# Work task
Working from the data below, write out exactly the lines from its first through the line that contains "This further demonstrated", both ends included and pictures omitted.

Stored data:
━━━━━━━━

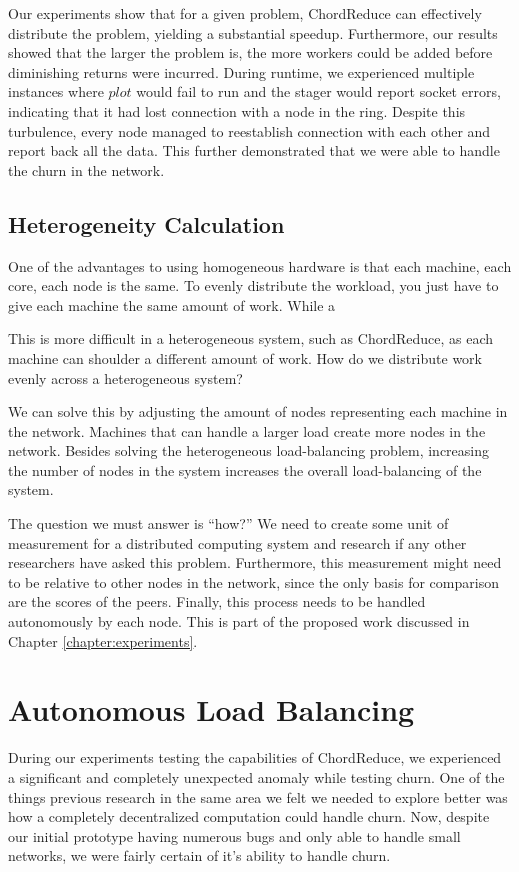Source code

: Our experiments show that for a given problem, ChordReduce can effectively distribute the problem, yielding a substantial speedup.  
Furthermore, our results showed that the larger the problem is, the more workers could be added before diminishing returns were incurred.  
During runtime, we experienced multiple instances where $plot$ would fail to run and the stager would report socket errors, indicating that it had lost connection with a node in the ring.  Despite this turbulence, every node managed to reestablish connection with each other and report back all the data.  
This further demonstrated that we were able to handle the churn in the network.


\subsection{Heterogeneity Calculation}

One of the advantages to using homogeneous hardware is that each machine, each core, each node is the same.
To evenly distribute the workload, you just have to give each machine the same amount of work.
While a

This is more difficult in a heterogeneous system, such as ChordReduce, as each machine can shoulder a different amount of work.
How do we distribute work evenly across a heterogeneous system?

We can solve this by adjusting the amount of nodes representing each machine in the network.
Machines that can handle a larger load create more nodes in the network.
Besides solving the heterogeneous load-balancing problem, increasing the number of nodes in the system increases the overall load-balancing of the system.

The question we must answer is ``how?''
We need to create some unit of measurement for a distributed computing system and research if any other researchers have asked this problem.
Furthermore, this measurement might need to be relative to other nodes in the network, since the only basis for comparison are the scores of the peers. 
Finally, this process needs to be handled autonomously by each node.
This is part of the proposed work discussed in Chapter \ref{chapter:experiments}.
\section{Autonomous Load Balancing}
\label{sec:auto-load-bal}


During our experiments testing the capabilities of ChordReduce, we experienced a significant and completely unexpected anomaly while testing churn.
One of the things previous research \cite{marozzo2012p2p}  \cite{leemap} in the same area we felt we needed to explore better was how a completely decentralized computation could handle churn.
Now, despite our initial prototype having numerous bugs and only able to handle small networks, we were fairly certain of it's ability to handle churn.

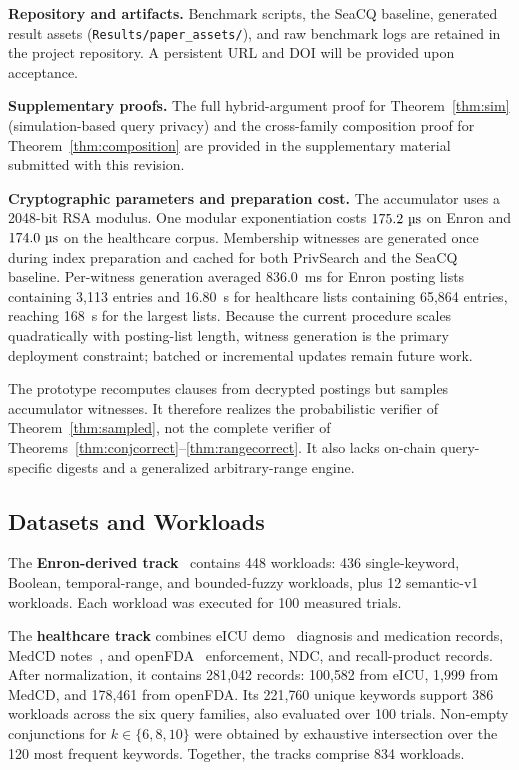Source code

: \documentclass[journal]{IEEEtran}
\theoremstyle{tight}
\theoremstyle{remark}
\theoremstyle{plain}
\begin{document}
\textbf{Repository and artifacts.}
Benchmark scripts, the SeaCQ baseline, generated result assets (\texttt{Results/paper\_assets/}), and raw benchmark logs are retained in the project repository. A persistent URL and DOI will be provided upon acceptance.

\textbf{Supplementary proofs.}
The full hybrid-argument proof for Theorem~\ref{thm:sim} (simulation-based query privacy) and the cross-family composition proof for Theorem~\ref{thm:composition} are provided in the supplementary material submitted with this revision.

\textbf{Cryptographic parameters and preparation cost.}
The accumulator uses a 2048-bit RSA modulus. One modular exponentiation costs \(175.2~\text{\textmu s}\) on Enron and \(174.0~\text{\textmu s}\) on the healthcare corpus. Membership witnesses are generated once during index preparation and cached for both PrivSearch and the SeaCQ baseline. Per-witness generation averaged 836.0~ms for Enron posting lists containing 3{,}113 entries and 16.80~s for healthcare lists containing 65{,}864 entries, reaching 168~s for the largest lists. Because the current procedure scales quadratically with posting-list length, witness generation is the primary deployment constraint; batched or incremental updates remain future work.

The prototype recomputes clauses from decrypted postings but samples accumulator witnesses. It therefore realizes the probabilistic verifier of Theorem~\ref{thm:sampled}, not the complete verifier of Theorems~\ref{thm:conjcorrect}--\ref{thm:rangecorrect}. It also lacks on-chain query-specific digests and a generalized arbitrary-range engine.

\subsection{Datasets and Workloads}
\label{4B}

The \textbf{Enron-derived track}~\cite{Klimt2004} contains 448 workloads: 436 single-keyword, Boolean, temporal-range, and bounded-fuzzy workloads, plus 12 semantic-v1 workloads. Each workload was executed for 100 measured trials.

The \textbf{healthcare track} combines eICU demo~\cite{Pollard2018eICU} diagnosis and medication records, MedCD notes~\cite{TigerResearch2025MedCD}, and openFDA~\cite{openFDA} enforcement, NDC, and recall-product records. After normalization, it contains 281{,}042 records: 100{,}582 from eICU, 1{,}999 from MedCD, and 178{,}461 from openFDA. Its 221{,}760 unique keywords support 386 workloads across the six query families, also evaluated over 100 trials. Non-empty conjunctions for \(k\in\{6,8,10\}\) were obtained by exhaustive intersection over the 120 most frequent keywords. Together, the tracks comprise 834 workloads.
\end{document}
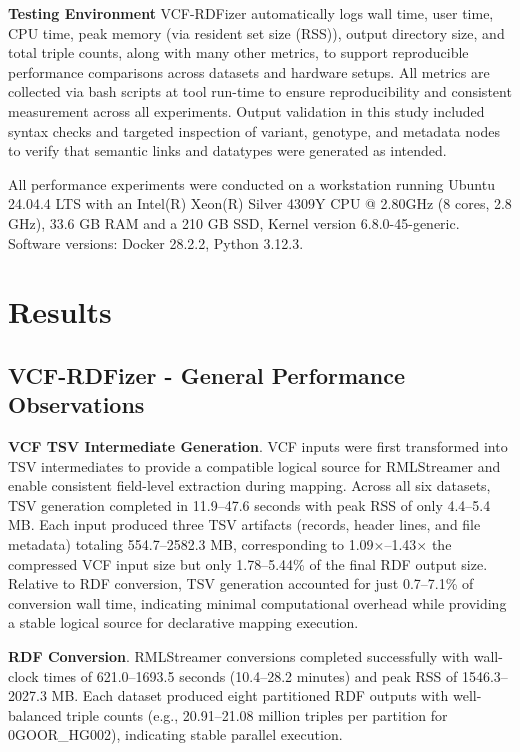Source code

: \documentclass[unnumsec,webpdf,contemporary,large]{oup-authoring-template}
\begin{document}
\textbf{Testing Environment}
VCF-RDFizer automatically logs wall time, user time, CPU time, peak memory (via resident set size (RSS)), output directory size, and total triple counts, along with many other metrics, to support reproducible performance comparisons across datasets and hardware setups. 
All metrics are collected via bash scripts at tool run-time to ensure reproducibility and consistent measurement across all experiments. 
Output validation in this study included syntax checks and targeted inspection of variant, genotype, and metadata nodes to verify that semantic links and datatypes were generated as intended.

All performance experiments were conducted on a workstation running Ubuntu 24.04.4 LTS with an Intel(R) Xeon(R) Silver 4309Y CPU @ 2.80GHz (8 cores, 2.8 GHz), 33.6 GB RAM and a 210 GB SSD, Kernel version 6.8.0-45-generic. Software versions: Docker 28.2.2, Python 3.12.3.



\section{Results}\label{sec3}

\subsection{VCF-RDFizer - General Performance Observations}\label{subsec3.1} 

\textbf{VCF TSV Intermediate Generation}.
VCF inputs were first transformed into TSV intermediates to provide a compatible logical source for RMLStreamer and enable consistent field-level extraction during mapping.
Across all six datasets, TSV generation completed in 11.9--47.6 seconds with peak RSS of only 4.4--5.4 MB.
Each input produced three TSV artifacts (records, header lines, and file metadata) totaling 554.7--2582.3 MB, corresponding to 1.09$\times$--1.43$\times$ the compressed VCF input size but only 1.78--5.44\% of the final RDF output size.
Relative to RDF conversion, TSV generation accounted for just 0.7--7.1\% of conversion wall time, indicating minimal computational overhead while providing a stable logical source for declarative mapping execution.


\textbf{RDF Conversion}.
RMLStreamer conversions completed successfully with wall-clock times of 621.0--1693.5 seconds (10.4--28.2 minutes) and peak RSS of 1546.3--2027.3 MB.
Each dataset produced eight partitioned RDF outputs with well-balanced triple counts (e.g., 20.91--21.08 million triples per partition for 0GOOR\_HG002), indicating stable parallel execution.
\end{document}
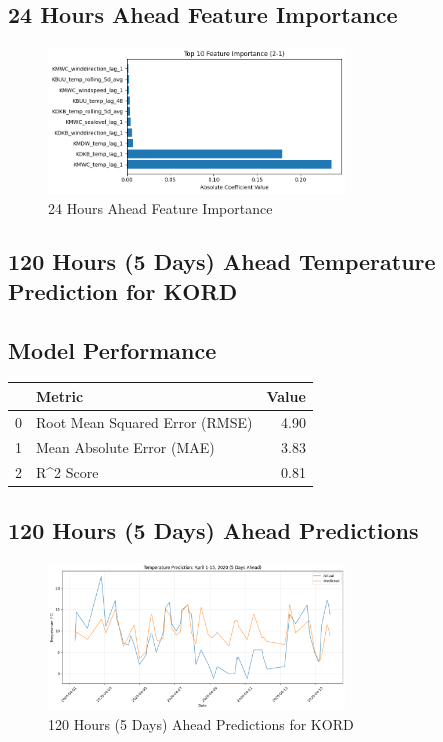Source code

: \subsection{24 Hours Ahead Feature Importance}
\begin{figure}[htbp]
\centering
\includegraphics[width=0.7\textwidth]{2-1-gradient_boost_temp_shift_feature_importance.png}
\caption{24 Hours Ahead Feature Importance}
\label{fig:24_hours_ahead_featimp}
\end{figure}



\subsection{120 Hours (5 Days) Ahead Temperature Prediction for KORD}
\subsection{Model Performance}
\begin{tabular}{llr}
\toprule
 & Metric & Value \\
\midrule
0 & Root Mean Squared Error (RMSE) & 4.90 \\
1 & Mean Absolute Error (MAE) & 3.83 \\
2 & R^2 Score & 0.81 \\
\bottomrule
\end{tabular}

\subsection{120 Hours (5 Days) Ahead Predictions}
\begin{figure}[htbp]
\centering
\includegraphics[width=0.7\textwidth]{2-2-gradient_boost_temp_shift_results.png}
\caption{120 Hours (5 Days) Ahead Predictions for KORD}
\label{fig:120_hours_(5_days)_ahead_pred}
\end{figure}

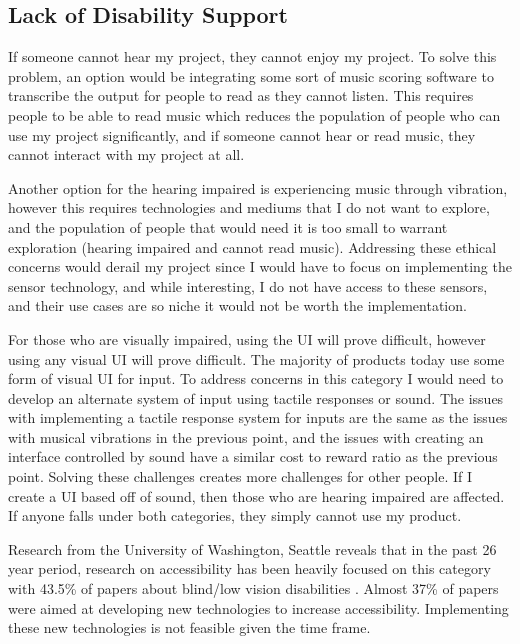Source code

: \documentclass[10pt,twocolumn]{article}
\begin{document}
    \subsection{Lack of Disability Support}
        If someone cannot hear my project, they cannot enjoy my project. To solve this problem, an option would be integrating some sort of music scoring software to transcribe the output for people to read as they cannot listen. This requires people to be able to read music which reduces the population of people who can use my project significantly, and if someone cannot hear or read music, they cannot interact with my project at all. \newline
        
        Another option for the hearing impaired is experiencing music through vibration, however this requires technologies and mediums that I do not want to explore, and the population of people that would need it is too small to warrant exploration (hearing impaired and cannot read music). Addressing these ethical concerns would derail my project since I would have to focus on implementing the sensor technology, and while interesting, I do not have access to these sensors, and their use cases are so niche it would not be worth the implementation.\newline
        
        For those who are visually impaired, using the UI will prove difficult, however using any visual UI will prove difficult. The majority of products today use some form of visual UI for input. To address concerns in this category I would need to develop an alternate system of input using tactile responses or sound. The issues with implementing a tactile response system for inputs are the same as the issues with musical vibrations in the previous point, and the issues with creating an interface controlled by sound have a similar cost to reward ratio as the previous point. Solving these challenges creates more challenges for other people. If I create a UI based off of sound, then those who are hearing impaired are affected. If anyone falls under both categories, they simply cannot use my product. \newline
        
        Research from the University of Washington, Seattle reveals that in the past 26 year period, research on accessibility has been heavily focused on this category with 43.5\% of papers about blind/low vision disabilities \cite{Accessability}. Almost 37\% of papers were aimed at developing new technologies to increase accessibility. Implementing these new technologies is not feasible given the time frame.
    
\end{document}
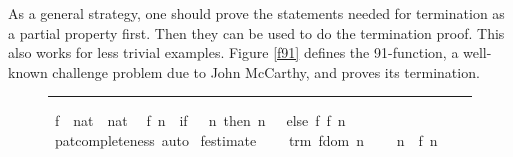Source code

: \begin{isabellebody}
\endisatagproof
{\isafoldproof}%
%
\isadelimproof
%
\endisadelimproof
%
\begin{isamarkuptext}%
As a general strategy, one should prove the statements needed for
  termination as a partial property first. Then they can be used to do
  the termination proof. This also works for less trivial
  examples. Figure \ref{f91} defines the 91-function, a well-known
  challenge problem due to John McCarthy, and proves its termination.%
\end{isamarkuptext}%
\isamarkuptrue%
%
\begin{figure}
\hrule\vspace{6pt}
\begin{minipage}{0.8\textwidth}
\isastyle\isamarkuptrue
{}\isamarkupfalse%
\ f{}{}\ {}{}\ {}nat\ {}\ nat{}\isanewline
{}\isanewline
\ \ {}f{}{}\ n\ {}\ {}if\ {}{}{}\ {}\ n\ then\ n\ {}\ {}{}\ else\ f{}{}\ {}f{}{}\ {}n\ {}\ {}{}{}{}{}{}\isanewline
%
\isadelimproof
%
\endisadelimproof
%
\isatagproof
{}\isamarkupfalse%
\ pat{}completeness\ auto%
\endisatagproof
{\isafoldproof}%
%
\isadelimproof
\isanewline
%
\endisadelimproof
\isanewline
{}\isamarkupfalse%
\ f{}{}{}estimate{}\ \isanewline
\ \ \ trm{}\ {}f{}{}{}dom\ n{}\ \isanewline
\ \ \ {}n\ {}\ f{}{}\ n\ {}\ {}{}{}\isanewline

\end{minipage}
\end{figure}
\end{isabellebody}
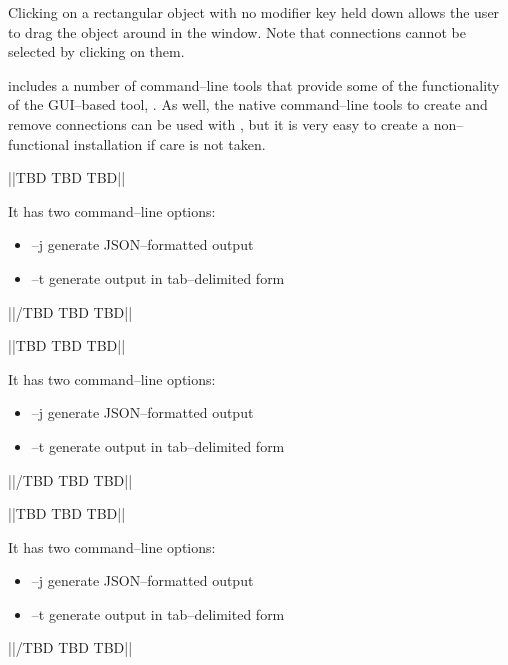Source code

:Clicking on a rectangular object with no modifier key held down allows the user to drag
the object around in the window.
Note that connections cannot be selected by clicking on them.


\secondaryEnd{}


\mplusm{} includes a number of command--line tools that provide some of the functionality
of the GUI--based tool, .
As well, the native \yarp{} command--line tools to create and remove connections can be
used with \mplusm{}, but it is very easy to create a non--functional installation if care
is not taken.


			||TBD TBD TBD||

It has two command--line options:
\begin{itemize}
\item --j generate JSON--formatted output
\item --t generate output in tab--delimited form
\end{itemize}
			||/TBD TBD TBD||



			||TBD TBD TBD||

It has two command--line options:
\begin{itemize}
\item --j generate JSON--formatted output
\item --t generate output in tab--delimited form
\end{itemize}
			||/TBD TBD TBD||



			||TBD TBD TBD||

It has two command--line options:
\begin{itemize}
\item --j generate JSON--formatted output
\item --t generate output in tab--delimited form
\end{itemize}
			||/TBD TBD TBD||


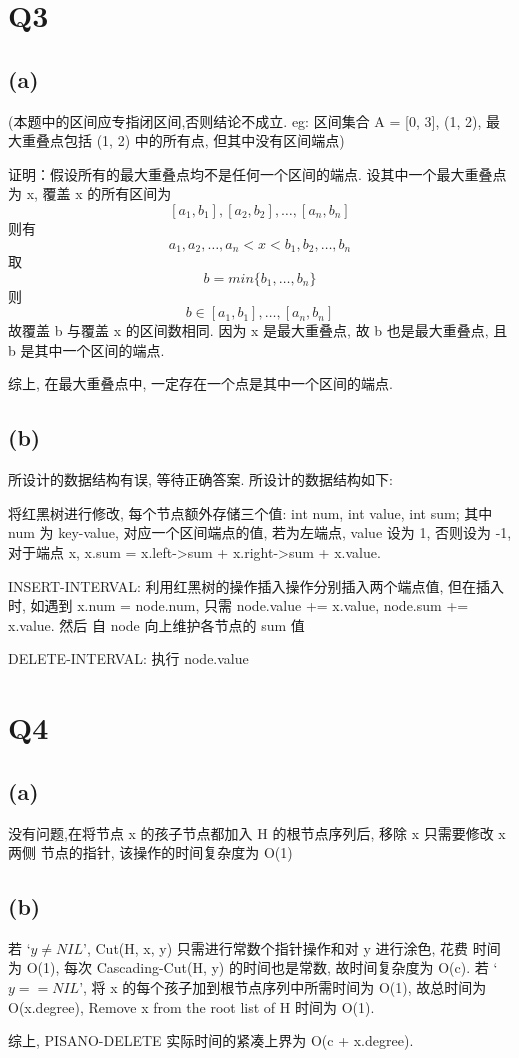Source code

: \documentclass[UTF8]{ctexart}
\begin{document}
\begin{sloppypar}
\section*{Q3}
    \subsection*{(a)}
        (本题中的区间应专指闭区间,否则结论不成立. eg: 区间集合 A = {[0, 3], (1, 2)},
         最大重叠点包括 (1, 2) 中的所有点, 但其中没有区间端点)

        证明：假设所有的最大重叠点均不是任何一个区间的端点. 设其中一个最大重叠点为 x, 覆盖
        x 的所有区间为 \[[a_1, b_1], [a_2, b_2], \ldots, [a_n, b_n]\]
        则有 \[a_1, a_2, \ldots, a_n < x < b_1, b_2, \ldots, b_n\]
        取 \[b = min\{b_1, \ldots, b_n\}\]
        则 \[b \in [a_1, b_1], \ldots, [a_n, b_n]\]
        故覆盖 b 与覆盖 x 的区间数相同. 因为 x 是最大重叠点, 故 b 也是最大重叠点,
        且 b 是其中一个区间的端点.

        综上, 在最大重叠点中, 一定存在一个点是其中一个区间的端点.
    \subsection*{(b)}
        所设计的数据结构有误, 等待正确答案.
        所设计的数据结构如下:

        将红黑树进行修改, 每个节点额外存储三个值: int num, int value, int sum; 其中
        num 为 key-value, 对应一个区间端点的值, 若为左端点, value 设为 1, 否则设为 -1,
        对于端点 x, x.sum = x.left->sum + x.right->sum + x.value.

        INSERT-INTERVAL: 利用红黑树的操作插入操作分别插入两个端点值, 但在插入时, 如遇到
        x.num = node.num, 只需 node.value += x.value, node.sum += x.value. 然后
        自 node 向上维护各节点的 sum 值

        DELETE-INTERVAL: 执行 node.value

\section*{Q4}
    \subsection*{(a)}
        没有问题,在将节点 x 的孩子节点都加入 H 的根节点序列后, 移除 x 只需要修改 x 两侧
        节点的指针, 该操作的时间复杂度为 O(1)
    \subsection*{(b)}
        若 `$y \neq NIL$', Cut(H, x, y) 只需进行常数个指针操作和对 y 进行涂色, 花费
        时间为 O(1), 每次 Cascading-Cut(H, y) 的时间也是常数, 故时间复杂度为 O(c).
        若 `$y == NIL$', 将 x 的每个孩子加到根节点序列中所需时间为 O(1), 故总时间为
        O(x.degree), Remove x from the root list of H 时间为 O(1).

        综上, PISANO-DELETE 实际时间的紧凑上界为 O(c + x.degree).

\end{sloppypar}
\end{document}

━━━━━━━━

# Result of the exercise
Source code

: Our experiments show that for a given problem, ChordReduce can effectively distribute the problem, yielding a substantial speedup.  
Furthermore, our results showed that the larger the problem is, the more workers could be added before diminishing returns were incurred.  
During runtime, we experienced multiple instances where $plot$ would fail to run and the stager would report socket errors, indicating that it had lost connection with a node in the ring.  Despite this turbulence, every node managed to reestablish connection with each other and report back all the data.  
This further demonstrated that we were able to handle the churn in the network.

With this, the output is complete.